◆ **EXERCISE BRIEF**
For the records below, give the count of lines holding the word "user" and nothing more.

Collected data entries
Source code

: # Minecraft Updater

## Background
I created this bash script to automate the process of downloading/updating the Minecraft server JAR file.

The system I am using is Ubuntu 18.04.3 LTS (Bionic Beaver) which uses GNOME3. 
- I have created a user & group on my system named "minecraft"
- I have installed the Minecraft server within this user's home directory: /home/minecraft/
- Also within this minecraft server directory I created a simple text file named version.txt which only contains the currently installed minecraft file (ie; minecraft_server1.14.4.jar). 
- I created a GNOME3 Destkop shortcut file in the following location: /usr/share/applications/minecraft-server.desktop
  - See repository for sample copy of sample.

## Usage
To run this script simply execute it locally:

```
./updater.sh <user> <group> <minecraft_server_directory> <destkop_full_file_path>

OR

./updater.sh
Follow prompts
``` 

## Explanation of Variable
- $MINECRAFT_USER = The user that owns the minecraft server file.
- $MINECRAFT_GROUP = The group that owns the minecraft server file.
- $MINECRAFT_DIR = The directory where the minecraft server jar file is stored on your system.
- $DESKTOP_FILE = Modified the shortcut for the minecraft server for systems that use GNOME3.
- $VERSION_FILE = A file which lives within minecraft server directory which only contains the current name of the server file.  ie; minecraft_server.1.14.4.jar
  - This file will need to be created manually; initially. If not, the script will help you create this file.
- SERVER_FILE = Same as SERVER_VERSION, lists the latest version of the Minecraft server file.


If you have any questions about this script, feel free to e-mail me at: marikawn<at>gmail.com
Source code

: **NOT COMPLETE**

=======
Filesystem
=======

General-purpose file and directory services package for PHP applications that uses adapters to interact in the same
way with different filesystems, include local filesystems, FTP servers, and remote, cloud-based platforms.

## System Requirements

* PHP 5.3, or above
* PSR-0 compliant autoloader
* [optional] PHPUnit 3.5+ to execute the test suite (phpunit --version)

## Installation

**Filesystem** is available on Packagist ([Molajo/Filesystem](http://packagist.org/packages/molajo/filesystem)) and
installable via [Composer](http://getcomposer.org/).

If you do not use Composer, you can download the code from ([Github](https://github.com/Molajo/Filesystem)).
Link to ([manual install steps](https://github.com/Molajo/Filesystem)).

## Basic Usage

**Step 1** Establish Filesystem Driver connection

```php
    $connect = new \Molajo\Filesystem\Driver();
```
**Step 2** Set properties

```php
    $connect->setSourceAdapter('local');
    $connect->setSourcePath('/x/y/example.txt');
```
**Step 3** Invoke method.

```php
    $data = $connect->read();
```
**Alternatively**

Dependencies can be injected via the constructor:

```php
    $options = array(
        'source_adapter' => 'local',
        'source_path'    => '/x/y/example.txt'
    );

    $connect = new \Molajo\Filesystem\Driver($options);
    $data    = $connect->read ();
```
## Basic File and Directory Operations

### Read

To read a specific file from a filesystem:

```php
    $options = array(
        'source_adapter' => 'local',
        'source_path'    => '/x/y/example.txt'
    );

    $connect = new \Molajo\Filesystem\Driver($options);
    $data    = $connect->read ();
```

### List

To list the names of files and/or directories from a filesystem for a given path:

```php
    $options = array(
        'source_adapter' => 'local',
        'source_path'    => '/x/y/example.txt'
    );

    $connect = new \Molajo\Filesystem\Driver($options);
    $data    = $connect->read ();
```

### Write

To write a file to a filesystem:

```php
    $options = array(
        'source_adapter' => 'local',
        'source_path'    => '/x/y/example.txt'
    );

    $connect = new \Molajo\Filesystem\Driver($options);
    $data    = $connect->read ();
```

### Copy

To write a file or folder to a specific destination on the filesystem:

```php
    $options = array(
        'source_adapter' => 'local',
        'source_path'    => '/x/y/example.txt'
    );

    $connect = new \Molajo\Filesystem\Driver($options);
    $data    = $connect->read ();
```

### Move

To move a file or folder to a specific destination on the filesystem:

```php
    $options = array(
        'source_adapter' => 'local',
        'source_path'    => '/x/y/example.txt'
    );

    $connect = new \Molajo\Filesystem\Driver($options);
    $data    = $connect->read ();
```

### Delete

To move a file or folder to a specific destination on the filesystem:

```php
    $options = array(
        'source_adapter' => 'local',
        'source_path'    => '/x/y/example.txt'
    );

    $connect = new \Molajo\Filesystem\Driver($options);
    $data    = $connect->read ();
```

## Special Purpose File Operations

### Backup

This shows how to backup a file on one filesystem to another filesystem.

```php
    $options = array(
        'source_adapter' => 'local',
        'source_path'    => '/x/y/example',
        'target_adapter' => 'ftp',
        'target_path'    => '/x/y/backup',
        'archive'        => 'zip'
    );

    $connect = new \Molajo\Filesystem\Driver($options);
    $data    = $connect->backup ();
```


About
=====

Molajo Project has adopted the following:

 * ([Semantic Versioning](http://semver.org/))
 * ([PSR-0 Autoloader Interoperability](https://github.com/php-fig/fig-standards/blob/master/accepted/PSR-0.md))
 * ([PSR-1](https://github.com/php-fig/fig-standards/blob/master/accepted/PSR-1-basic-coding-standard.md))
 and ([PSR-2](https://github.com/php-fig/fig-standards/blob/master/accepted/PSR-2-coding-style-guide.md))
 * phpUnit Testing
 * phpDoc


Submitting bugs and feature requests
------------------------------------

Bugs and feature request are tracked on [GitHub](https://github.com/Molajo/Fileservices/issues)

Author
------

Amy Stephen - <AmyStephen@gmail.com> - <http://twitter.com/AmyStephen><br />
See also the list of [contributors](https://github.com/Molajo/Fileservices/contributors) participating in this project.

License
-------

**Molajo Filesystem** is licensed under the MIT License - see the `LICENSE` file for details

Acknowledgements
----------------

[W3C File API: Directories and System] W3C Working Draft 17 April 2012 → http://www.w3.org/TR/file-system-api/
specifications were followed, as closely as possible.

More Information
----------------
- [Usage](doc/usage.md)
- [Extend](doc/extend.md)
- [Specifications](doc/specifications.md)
---
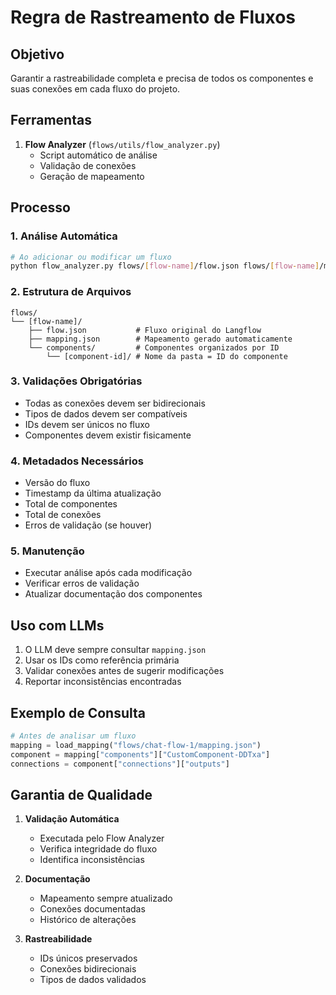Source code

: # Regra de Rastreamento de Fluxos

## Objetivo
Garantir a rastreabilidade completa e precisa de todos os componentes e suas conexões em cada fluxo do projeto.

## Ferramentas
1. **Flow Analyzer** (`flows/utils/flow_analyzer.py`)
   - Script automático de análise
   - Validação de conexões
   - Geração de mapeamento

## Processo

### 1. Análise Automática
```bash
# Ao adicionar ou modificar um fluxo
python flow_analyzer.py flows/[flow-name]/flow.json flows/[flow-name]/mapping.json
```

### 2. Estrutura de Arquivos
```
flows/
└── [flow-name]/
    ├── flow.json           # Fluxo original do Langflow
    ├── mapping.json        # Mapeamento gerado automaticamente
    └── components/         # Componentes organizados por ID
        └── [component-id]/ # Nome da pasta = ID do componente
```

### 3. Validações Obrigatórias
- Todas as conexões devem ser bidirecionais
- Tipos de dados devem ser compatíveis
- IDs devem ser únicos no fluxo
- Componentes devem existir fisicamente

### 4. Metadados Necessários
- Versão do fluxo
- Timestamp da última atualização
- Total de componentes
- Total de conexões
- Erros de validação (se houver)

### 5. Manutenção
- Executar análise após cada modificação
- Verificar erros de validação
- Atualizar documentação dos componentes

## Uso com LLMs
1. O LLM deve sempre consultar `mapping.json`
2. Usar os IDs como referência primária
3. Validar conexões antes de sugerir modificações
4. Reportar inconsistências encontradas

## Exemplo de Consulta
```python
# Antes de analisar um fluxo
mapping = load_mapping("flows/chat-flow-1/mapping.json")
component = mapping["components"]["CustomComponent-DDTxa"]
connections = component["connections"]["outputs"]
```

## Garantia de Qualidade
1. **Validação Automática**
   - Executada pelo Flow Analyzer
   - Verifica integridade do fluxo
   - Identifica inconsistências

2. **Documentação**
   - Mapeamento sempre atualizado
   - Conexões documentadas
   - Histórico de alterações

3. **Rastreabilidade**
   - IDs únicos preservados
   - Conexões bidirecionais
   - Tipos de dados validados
---
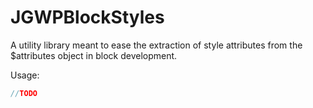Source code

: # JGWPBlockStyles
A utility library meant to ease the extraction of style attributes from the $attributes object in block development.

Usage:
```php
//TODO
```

◆ **ANSWER BOX**
4